TASK DIRECTIONS — Scan the material for the word "gmail", then return every line where it appears.

PROVIDED INFORMATION —
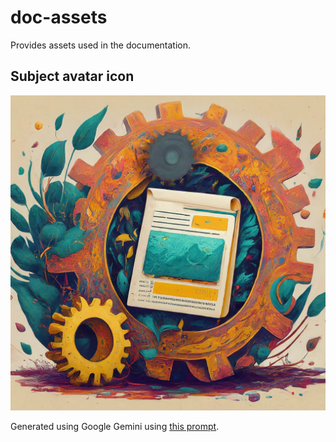# doc-assets

Provides assets used in the documentation.

## Subject avatar icon

![Subject avatar icon](subject-avatar-icon.jpg "Subject avatar icon")

Generated using Google Gemini using [this prompt](https://g.co/gemini/share/ef387a278f61).
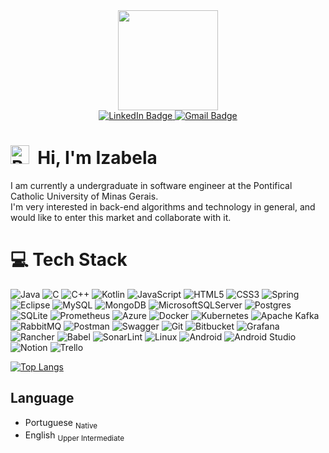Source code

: 
<div id="header" align="center">
  <img src="https://media.giphy.com/media/zijzKcHeOfP72RCers/giphy.gif" width="160"/>
</div>
<div id="badges" align="center">
      <a href="https://www.linkedin.com/in/izabela-cec%C3%ADlia-652a85219">
        <img src="https://img.shields.io/badge/LinkedIN-blue?style=for-the-badge&logo=linkedin&logoColor=white" alt="LinkedIn Badge"/>
      </a>
      <a href="mailto:izabelacecilia275@gmail.com" >
        <img src="https://img.shields.io/badge/Gmail-white?style=for-the-badge&logo=gmail&logoColor=red" alt="Gmail Badge"/>
      </a>
</div>
<div id="badges" align="center">
      <img src="https://komarev.com/ghpvc/?username=your-github-icecilia007&style=flat-square&color=lightgrey" alt=""/>
</div>

#   <img src="https://cdn-icons-png.flaticon.com/512/206/206597.png" title="Nacionalidade" alt="Brazil" width="30" height="30"/>&nbsp; **Hi**, I'm Izabela

  I am currently a undergraduate in software engineer at the Pontifical Catholic University of Minas Gerais.<br>I'm very interested in back-end algorithms and technology in general, and would like to enter this market and collaborate with it.

# 💻 Tech Stack

![Java](https://img.shields.io/badge/java-%23ED8B00.svg?style=for-the-badge&logo=openjdk&logoColor=white) ![C](https://img.shields.io/badge/c-%2300599C.svg?style=for-the-badge&logo=c&logoColor=white) ![C++](https://img.shields.io/badge/c++-%2300599C.svg?style=for-the-badge&logo=c%2B%2B&logoColor=white) ![Kotlin](https://img.shields.io/badge/kotlin-%237F52FF.svg?style=for-the-badge&logo=kotlin&logoColor=white) ![JavaScript](https://img.shields.io/badge/javascript-%23323330.svg?style=for-the-badge&logo=javascript&logoColor=%23F7DF1E) ![HTML5](https://img.shields.io/badge/html5-%23E34F26.svg?style=for-the-badge&logo=html5&logoColor=white) ![CSS3](https://img.shields.io/badge/css3-%231572B6.svg?style=for-the-badge&logo=css3&logoColor=white) ![Spring](https://img.shields.io/badge/spring-%236DB33F.svg?style=for-the-badge&logo=spring&logoColor=white) ![Eclipse](https://img.shields.io/badge/Eclipse-FE7A16.svg?style=for-the-badge&logo=Eclipse&logoColor=white) ![MySQL](https://img.shields.io/badge/mysql-%2300f.svg?style=for-the-badge&logo=mysql&logoColor=white) ![MongoDB](https://img.shields.io/badge/MongoDB-%234ea94b.svg?style=for-the-badge&logo=mongodb&logoColor=white) ![MicrosoftSQLServer](https://img.shields.io/badge/Microsoft%20SQL%20Server-CC2927?style=for-the-badge&logo=microsoft%20sql%20server&logoColor=white) ![Postgres](https://img.shields.io/badge/postgres-%23316192.svg?style=for-the-badge&logo=postgresql&logoColor=white) ![SQLite](https://img.shields.io/badge/sqlite-%2307405e.svg?style=for-the-badge&logo=sqlite&logoColor=white) ![Prometheus](https://img.shields.io/badge/Prometheus-E6522C?style=for-the-badge&logo=Prometheus&logoColor=white) ![Azure](https://img.shields.io/badge/azure-%230072C6.svg?style=for-the-badge&logo=microsoftazure&logoColor=white) ![Docker](https://img.shields.io/badge/docker-%230db7ed.svg?style=for-the-badge&logo=docker&logoColor=white) ![Kubernetes](https://img.shields.io/badge/kubernetes-%23326ce5.svg?style=for-the-badge&logo=kubernetes&logoColor=white) ![Apache Kafka](https://img.shields.io/badge/Apache%20Kafka-000?style=for-the-badge&logo=apachekafka) ![RabbitMQ](https://img.shields.io/badge/Rabbitmq-FF6600?style=for-the-badge&logo=rabbitmq&logoColor=white) ![Postman](https://img.shields.io/badge/Postman-FF6C37?style=for-the-badge&logo=postman&logoColor=white) ![Swagger](https://img.shields.io/badge/-Swagger-%23Clojure?style=for-the-badge&logo=swagger&logoColor=white) ![Git](https://img.shields.io/badge/git-%23F05033.svg?style=for-the-badge&logo=git&logoColor=white) ![Bitbucket](https://img.shields.io/badge/bitbucket-%230047B3.svg?style=for-the-badge&logo=bitbucket&logoColor=white) ![Grafana](https://img.shields.io/badge/grafana-%23F46800.svg?style=for-the-badge&logo=grafana&logoColor=white) ![Rancher](https://img.shields.io/badge/rancher-%230075A8.svg?style=for-the-badge&logo=rancher&logoColor=white) ![Babel](https://img.shields.io/badge/Babel-F9DC3e?style=for-the-badge&logo=babel&logoColor=black) ![SonarLint](https://img.shields.io/badge/SonarLint-CB2029?style=for-the-badge&logo=SONARLINT&logoColor=white) ![Linux](https://img.shields.io/badge/Linux-FCC624?style=for-the-badge&logo=linux&logoColor=black) ![Android](https://img.shields.io/badge/Android-3DDC84?style=for-the-badge&logo=android&logoColor=white) ![Android Studio](https://img.shields.io/badge/Android%20Studio-3DDC84.svg?style=for-the-badge&logo=android-studio&logoColor=white) ![Notion](https://img.shields.io/badge/Notion-%23000000.svg?style=for-the-badge&logo=notion&logoColor=white) ![Trello](https://img.shields.io/badge/Trello-%23026AA7.svg?style=for-the-badge&logo=Trello&logoColor=white)

[![Top Langs](https://github-readme-stats.vercel.app/api/top-langs/?username=icecilia007&layout=compact&theme=tokyonight)](https://github.com/anuraghazra/github-readme-stats)

## Language
- Portuguese 	<sub> Native </sub>
- English 	<sub> Upper Intermediate </sub>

RESPONSE —
      <a href="mailto:izabelacecilia275@gmail.com" >
        <img src="https://img.shields.io/badge/Gmail-white?style=for-the-badge&logo=gmail&logoColor=red" alt="Gmail Badge"/>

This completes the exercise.